İki ülkenin müşterek problemi olmasına rağmen Belucistan coğrafyasındaki ayrılıkçı hareketler, sık sık İslamabad ile Tahran’ı karşı karşıya getirmektedir. Çünkü Pakistan ve İran, sınırdaş iki ülke olarak işbirliği ve rekabet süreçlerini bir arada yaşamaktadır. Her şeyden önce Pakistan’ın bir Sünni-İslam ülkesi olması ve Suudi Arabistan’la yakın münasebetlerinin bulunması, Tahran nezdinde birtakım rahatsızlıklar yaratmaktadır. Buna karşılık İran’ın Şii yayılmacılığı şeklinde nitelendirilebilecek mezhepçi stratejisi bağlamında Pakistan Şiileriyle olan temasları da İslamabad yönetiminin tehdit algılarını derinleştirmektedir. Özellikle de Tahran yönetiminin Pakistan Şiilerinden oluşan Zeynebiyyun Tugayı’nı dini ve ideolojik anlamda mobilize ederek bir vekalet savaşçısı şeklinde kutsal yerlerin korunması argümanı doğrultusunda Suriye İç Savaşı’nda savaştırması, Pakistanlı karar alıcılarda ciddi rahatsızlıklar yaratmıştır. Zira bu grubun ilerleyen dönemde da İran’ın çıkarları doğrultusunda Pakistan’da bir vekil aktör olarak kullanılmayacağının herhangi bir garantisi yoktur.
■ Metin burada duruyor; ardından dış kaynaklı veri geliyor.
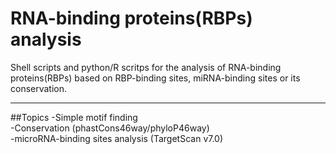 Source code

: # RNA-binding proteins(RBPs) analysis
Shell scripts and python/R scritps for the analysis of RNA-binding proteins(RBPs) based on RBP-binding sites, miRNA-binding sites or its conservation.
***
##Topics
-Simple motif finding  
-Conservation (phastCons46way/phyloP46way)  
-microRNA-binding sites analysis (TargetScan v7.0)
Bilindiği gibi Pakistan, mezhepsel şiddetin yüksek olduğu ve Şiilere yönelik saldırıların ön plana çıktığı bir ülkedir. Bu ortamda yeryüzündeki tüm Şiilerin koruyucusu olduğunu iddia eden İran, Pakistan Şiilerine karşı da ilgisiz değildir. Bu da taraflar arasındaki gerilimin dönem dönem tırmanmasına sebebiyet vermektedir.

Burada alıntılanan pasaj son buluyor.